Beyond Perfectionism: Being Comfortable with Where You Are
Sometimes it feels like there's a storm-a-brewing inside! And maybe there is!
When we are living in a time of high stress, our bodies respond differently to information coming toward us. Our bodies and mind have their own way of dealing with this information. And nothing makes this more difficult than struggling with high stress AND perfectionism.
It's easy to lose sight of the costs of trying to be perfect. Quite often we are protecting ourselves from dealing with difficult feelings. For many, it becomes a survival strategy...to compensate for not feeling we are good enough. We over-function to meet this perceived external standard. Our feelings of inadequacy drive our perfectionism. It may be that you choose perfectionism because it is the one thing you CAN control. The bottom line is, that it's something that we can control.
Being in a relationship with someone struggling with addiction...well that's certainly not perfect. And the two red flags for perfectionism are trauma and attachment, both very common in relationships with an addicted person. Perfectionism causes internal torment but it also wreaks havoc on our relationships with other people. Relationships suffer partly because our minds have been re-tuned by the standards we think exist. It's a rigid mindset that has huge repercussions on our ability to connect with others.

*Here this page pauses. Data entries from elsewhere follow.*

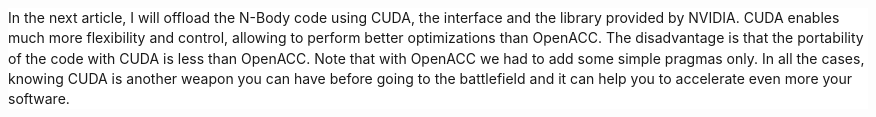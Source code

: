 In the next article, I will offload the N-Body code using CUDA, the interface
and the library provided by NVIDIA. CUDA enables much more flexibility and
control, allowing to perform better optimizations than OpenACC. The
disadvantage is that the portability of the code with CUDA is less than
OpenACC. Note that with OpenACC we had to add some simple pragmas only. In all
the cases, knowing CUDA is another weapon you can have before going to the
battlefield and it can help you to accelerate even more your software.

Perfectionism is quite anti-social. We are not only judging ourselves - but others: no one can do things better than I can; I am critical of people who don't meet my standard; I get disappointed easily; I play the martyr; I am always comparing and if others are better at something -- I am envious and makes me want to get rid of the competition.
And this is where the struggle lies! On one hand, we use perfectionism to raise the bar, to achieve things, to stretch. But on the other hand, perfectionism breaks apart relationships! And when this relationship is with someone who is struggling with addiction, we compound the complexity of the relationship.
In what ways does your perfectionism work against you? What do you get from this loop of perfection? What is the reward? How does perfection hurt you?
Life isn't perfect.
Do you experience anxiety, chronic lying, chronic avoidance, exhaustion, or anger....?
Take time to identify your successes...and flip them around - what is the cost of this success? Was it worth it? Do you project your standards on the people around you, even if they are struggling themselves? Is the value of your own perfectionism more important than your relationship with the other person?
Perfectionism is deep-rooted in our psyche and I strongly suggest you seek help from a clinical professional. As I mentioned, this is something you can control and a medical professional will be able to provide tools for you to move through perfectionism.